# WHAT THE EXERCISE ASKS
Your copy should match the entries below exactly, apart from the images.

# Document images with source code
---*---
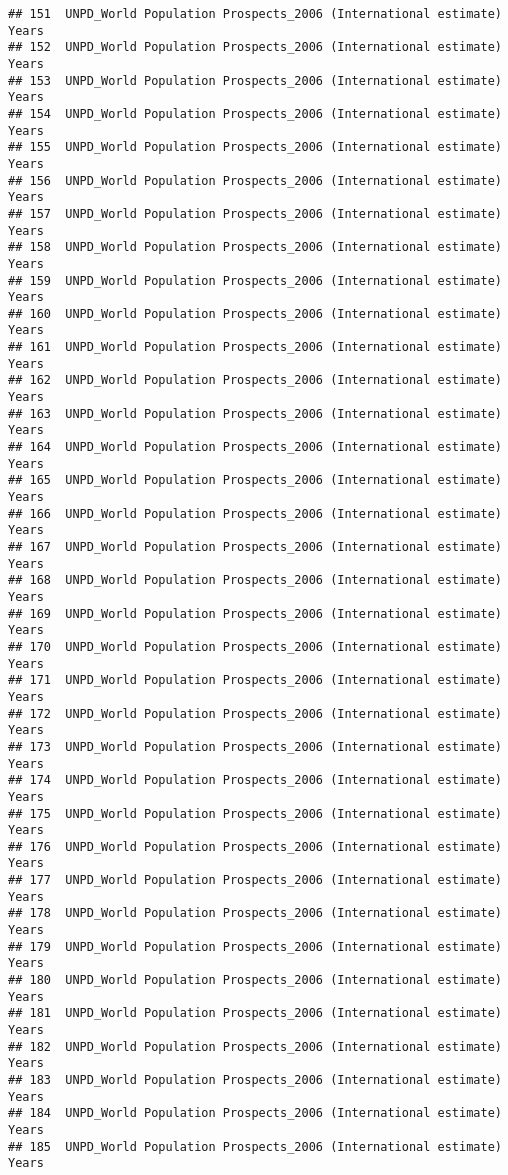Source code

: \documentclass[]{article}
\begin{document}
\begin{verbatim}
## 151  UNPD_World Population Prospects_2006 (International estimate) Years
## 152  UNPD_World Population Prospects_2006 (International estimate) Years
## 153  UNPD_World Population Prospects_2006 (International estimate) Years
## 154  UNPD_World Population Prospects_2006 (International estimate) Years
## 155  UNPD_World Population Prospects_2006 (International estimate) Years
## 156  UNPD_World Population Prospects_2006 (International estimate) Years
## 157  UNPD_World Population Prospects_2006 (International estimate) Years
## 158  UNPD_World Population Prospects_2006 (International estimate) Years
## 159  UNPD_World Population Prospects_2006 (International estimate) Years
## 160  UNPD_World Population Prospects_2006 (International estimate) Years
## 161  UNPD_World Population Prospects_2006 (International estimate) Years
## 162  UNPD_World Population Prospects_2006 (International estimate) Years
## 163  UNPD_World Population Prospects_2006 (International estimate) Years
## 164  UNPD_World Population Prospects_2006 (International estimate) Years
## 165  UNPD_World Population Prospects_2006 (International estimate) Years
## 166  UNPD_World Population Prospects_2006 (International estimate) Years
## 167  UNPD_World Population Prospects_2006 (International estimate) Years
## 168  UNPD_World Population Prospects_2006 (International estimate) Years
## 169  UNPD_World Population Prospects_2006 (International estimate) Years
## 170  UNPD_World Population Prospects_2006 (International estimate) Years
## 171  UNPD_World Population Prospects_2006 (International estimate) Years
## 172  UNPD_World Population Prospects_2006 (International estimate) Years
## 173  UNPD_World Population Prospects_2006 (International estimate) Years
## 174  UNPD_World Population Prospects_2006 (International estimate) Years
## 175  UNPD_World Population Prospects_2006 (International estimate) Years
## 176  UNPD_World Population Prospects_2006 (International estimate) Years
## 177  UNPD_World Population Prospects_2006 (International estimate) Years
## 178  UNPD_World Population Prospects_2006 (International estimate) Years
## 179  UNPD_World Population Prospects_2006 (International estimate) Years
## 180  UNPD_World Population Prospects_2006 (International estimate) Years
## 181  UNPD_World Population Prospects_2006 (International estimate) Years
## 182  UNPD_World Population Prospects_2006 (International estimate) Years
## 183  UNPD_World Population Prospects_2006 (International estimate) Years
## 184  UNPD_World Population Prospects_2006 (International estimate) Years
## 185  UNPD_World Population Prospects_2006 (International estimate) Years

\end{verbatim}
\end{document}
---*---
# REPLY TO THE TASK
Source code

: \documentclass[]{article}
\begin{document}
\begin{verbatim}
## 151  UNPD_World Population Prospects_2006 (International estimate) Years
## 152  UNPD_World Population Prospects_2006 (International estimate) Years
## 153  UNPD_World Population Prospects_2006 (International estimate) Years
## 154  UNPD_World Population Prospects_2006 (International estimate) Years
## 155  UNPD_World Population Prospects_2006 (International estimate) Years
## 156  UNPD_World Population Prospects_2006 (International estimate) Years
## 157  UNPD_World Population Prospects_2006 (International estimate) Years
## 158  UNPD_World Population Prospects_2006 (International estimate) Years
## 159  UNPD_World Population Prospects_2006 (International estimate) Years
## 160  UNPD_World Population Prospects_2006 (International estimate) Years
## 161  UNPD_World Population Prospects_2006 (International estimate) Years
## 162  UNPD_World Population Prospects_2006 (International estimate) Years
## 163  UNPD_World Population Prospects_2006 (International estimate) Years
## 164  UNPD_World Population Prospects_2006 (International estimate) Years
## 165  UNPD_World Population Prospects_2006 (International estimate) Years
## 166  UNPD_World Population Prospects_2006 (International estimate) Years
## 167  UNPD_World Population Prospects_2006 (International estimate) Years
## 168  UNPD_World Population Prospects_2006 (International estimate) Years
## 169  UNPD_World Population Prospects_2006 (International estimate) Years
## 170  UNPD_World Population Prospects_2006 (International estimate) Years
## 171  UNPD_World Population Prospects_2006 (International estimate) Years
## 172  UNPD_World Population Prospects_2006 (International estimate) Years
## 173  UNPD_World Population Prospects_2006 (International estimate) Years
## 174  UNPD_World Population Prospects_2006 (International estimate) Years
## 175  UNPD_World Population Prospects_2006 (International estimate) Years
## 176  UNPD_World Population Prospects_2006 (International estimate) Years
## 177  UNPD_World Population Prospects_2006 (International estimate) Years
## 178  UNPD_World Population Prospects_2006 (International estimate) Years
## 179  UNPD_World Population Prospects_2006 (International estimate) Years
## 180  UNPD_World Population Prospects_2006 (International estimate) Years
## 181  UNPD_World Population Prospects_2006 (International estimate) Years
## 182  UNPD_World Population Prospects_2006 (International estimate) Years
## 183  UNPD_World Population Prospects_2006 (International estimate) Years
## 184  UNPD_World Population Prospects_2006 (International estimate) Years
## 185  UNPD_World Population Prospects_2006 (International estimate) Years

\end{verbatim}
\end{document}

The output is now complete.